Listed entries:
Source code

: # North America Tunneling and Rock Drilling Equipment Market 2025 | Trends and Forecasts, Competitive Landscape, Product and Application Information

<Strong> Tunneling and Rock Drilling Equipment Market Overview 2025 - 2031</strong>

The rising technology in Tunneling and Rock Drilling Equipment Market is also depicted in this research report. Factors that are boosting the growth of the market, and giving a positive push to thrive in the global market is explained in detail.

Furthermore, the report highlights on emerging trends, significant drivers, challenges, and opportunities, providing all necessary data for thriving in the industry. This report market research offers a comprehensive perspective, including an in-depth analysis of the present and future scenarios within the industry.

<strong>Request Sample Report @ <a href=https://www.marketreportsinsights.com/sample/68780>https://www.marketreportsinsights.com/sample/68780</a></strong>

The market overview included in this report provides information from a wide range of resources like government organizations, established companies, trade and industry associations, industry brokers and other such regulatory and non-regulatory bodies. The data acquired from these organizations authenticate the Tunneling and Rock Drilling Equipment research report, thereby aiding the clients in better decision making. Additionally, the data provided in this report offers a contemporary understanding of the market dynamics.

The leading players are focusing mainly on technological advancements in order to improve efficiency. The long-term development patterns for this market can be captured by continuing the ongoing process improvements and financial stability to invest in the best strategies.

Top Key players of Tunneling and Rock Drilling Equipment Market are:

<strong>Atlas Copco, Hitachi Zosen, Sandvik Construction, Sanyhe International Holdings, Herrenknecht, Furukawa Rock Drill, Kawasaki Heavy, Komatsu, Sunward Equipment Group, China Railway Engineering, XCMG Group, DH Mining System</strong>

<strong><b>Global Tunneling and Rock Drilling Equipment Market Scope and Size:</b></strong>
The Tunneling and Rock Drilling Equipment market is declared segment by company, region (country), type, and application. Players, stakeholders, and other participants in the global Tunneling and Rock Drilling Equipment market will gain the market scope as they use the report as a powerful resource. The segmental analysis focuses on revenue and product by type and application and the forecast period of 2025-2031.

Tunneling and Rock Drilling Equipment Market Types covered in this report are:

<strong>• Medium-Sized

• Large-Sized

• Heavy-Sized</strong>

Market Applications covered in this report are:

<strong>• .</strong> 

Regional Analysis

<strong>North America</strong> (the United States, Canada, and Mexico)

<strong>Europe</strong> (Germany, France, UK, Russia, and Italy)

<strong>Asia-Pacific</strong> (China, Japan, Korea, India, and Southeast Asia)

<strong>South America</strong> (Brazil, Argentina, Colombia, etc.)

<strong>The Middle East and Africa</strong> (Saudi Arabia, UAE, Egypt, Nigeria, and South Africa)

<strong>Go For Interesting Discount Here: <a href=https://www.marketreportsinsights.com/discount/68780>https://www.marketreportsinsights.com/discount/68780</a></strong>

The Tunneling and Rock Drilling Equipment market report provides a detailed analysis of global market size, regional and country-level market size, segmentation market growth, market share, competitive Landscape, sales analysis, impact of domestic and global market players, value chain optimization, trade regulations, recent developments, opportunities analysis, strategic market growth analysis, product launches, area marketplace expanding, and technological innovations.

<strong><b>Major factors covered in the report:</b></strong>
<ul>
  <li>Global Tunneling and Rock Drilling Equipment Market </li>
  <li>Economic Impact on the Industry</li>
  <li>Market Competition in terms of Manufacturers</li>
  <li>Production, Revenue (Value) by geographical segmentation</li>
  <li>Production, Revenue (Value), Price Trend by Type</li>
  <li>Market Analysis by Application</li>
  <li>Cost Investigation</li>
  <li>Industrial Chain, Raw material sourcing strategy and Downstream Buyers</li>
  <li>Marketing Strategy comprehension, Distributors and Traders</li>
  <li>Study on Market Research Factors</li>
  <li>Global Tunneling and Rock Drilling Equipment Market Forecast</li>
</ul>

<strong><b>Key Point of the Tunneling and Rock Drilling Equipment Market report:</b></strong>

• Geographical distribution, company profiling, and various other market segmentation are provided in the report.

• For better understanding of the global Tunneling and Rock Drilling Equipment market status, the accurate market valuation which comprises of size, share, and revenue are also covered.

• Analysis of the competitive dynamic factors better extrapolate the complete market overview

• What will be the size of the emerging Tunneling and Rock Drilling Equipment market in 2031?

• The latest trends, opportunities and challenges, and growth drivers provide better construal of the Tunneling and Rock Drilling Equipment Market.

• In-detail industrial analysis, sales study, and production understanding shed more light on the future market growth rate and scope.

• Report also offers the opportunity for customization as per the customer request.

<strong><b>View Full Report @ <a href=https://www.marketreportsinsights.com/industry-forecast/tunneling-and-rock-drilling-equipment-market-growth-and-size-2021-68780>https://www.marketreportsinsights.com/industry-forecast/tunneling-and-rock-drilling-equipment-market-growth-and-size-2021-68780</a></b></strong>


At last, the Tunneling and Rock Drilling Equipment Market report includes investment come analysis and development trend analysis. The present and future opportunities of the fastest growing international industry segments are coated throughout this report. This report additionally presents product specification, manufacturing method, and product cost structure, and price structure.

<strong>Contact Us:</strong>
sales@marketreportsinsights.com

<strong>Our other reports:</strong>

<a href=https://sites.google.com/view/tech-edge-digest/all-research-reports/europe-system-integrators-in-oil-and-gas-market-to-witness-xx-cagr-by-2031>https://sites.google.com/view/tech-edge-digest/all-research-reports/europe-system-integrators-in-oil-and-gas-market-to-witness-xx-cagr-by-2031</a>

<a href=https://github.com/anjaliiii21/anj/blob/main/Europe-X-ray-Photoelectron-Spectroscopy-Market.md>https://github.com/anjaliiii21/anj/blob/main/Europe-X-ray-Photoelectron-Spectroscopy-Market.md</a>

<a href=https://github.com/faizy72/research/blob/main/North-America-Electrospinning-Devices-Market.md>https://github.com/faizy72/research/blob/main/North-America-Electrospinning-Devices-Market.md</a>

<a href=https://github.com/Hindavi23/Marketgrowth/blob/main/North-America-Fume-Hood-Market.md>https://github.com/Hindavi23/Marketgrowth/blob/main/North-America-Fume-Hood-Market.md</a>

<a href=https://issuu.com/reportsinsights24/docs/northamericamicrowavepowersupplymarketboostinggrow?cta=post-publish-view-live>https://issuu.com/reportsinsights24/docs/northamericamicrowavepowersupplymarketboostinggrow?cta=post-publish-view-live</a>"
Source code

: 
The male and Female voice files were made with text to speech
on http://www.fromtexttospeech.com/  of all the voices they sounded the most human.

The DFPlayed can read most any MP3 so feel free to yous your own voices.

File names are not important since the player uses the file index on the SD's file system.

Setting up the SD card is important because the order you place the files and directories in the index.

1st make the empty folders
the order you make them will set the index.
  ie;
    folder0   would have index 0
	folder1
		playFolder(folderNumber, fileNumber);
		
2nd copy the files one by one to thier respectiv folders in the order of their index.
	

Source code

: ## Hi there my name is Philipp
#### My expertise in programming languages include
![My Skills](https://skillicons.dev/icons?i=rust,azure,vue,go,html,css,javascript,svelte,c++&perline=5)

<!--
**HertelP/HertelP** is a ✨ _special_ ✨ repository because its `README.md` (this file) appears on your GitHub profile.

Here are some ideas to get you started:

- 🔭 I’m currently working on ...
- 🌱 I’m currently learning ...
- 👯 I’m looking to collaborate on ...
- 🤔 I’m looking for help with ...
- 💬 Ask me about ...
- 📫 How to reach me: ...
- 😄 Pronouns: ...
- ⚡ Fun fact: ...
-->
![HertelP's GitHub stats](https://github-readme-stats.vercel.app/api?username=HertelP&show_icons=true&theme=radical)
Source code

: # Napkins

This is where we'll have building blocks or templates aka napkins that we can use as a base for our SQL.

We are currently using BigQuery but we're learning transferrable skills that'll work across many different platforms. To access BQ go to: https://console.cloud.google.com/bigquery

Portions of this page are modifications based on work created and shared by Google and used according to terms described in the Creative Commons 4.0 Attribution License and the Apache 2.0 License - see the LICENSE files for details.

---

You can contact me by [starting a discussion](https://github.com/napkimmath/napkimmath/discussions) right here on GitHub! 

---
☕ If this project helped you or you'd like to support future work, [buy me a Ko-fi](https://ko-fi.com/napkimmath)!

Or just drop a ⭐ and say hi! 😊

About this exercise: Return, exactly, the lines from the first line of the records above to the line containing "<Strong> Tunneling and", both included.

Final answer:
Source code

: # North America Tunneling and Rock Drilling Equipment Market 2025 | Trends and Forecasts, Competitive Landscape, Product and Application Information

<Strong> Tunneling and Rock Drilling Equipment Market Overview 2025 - 2031</strong>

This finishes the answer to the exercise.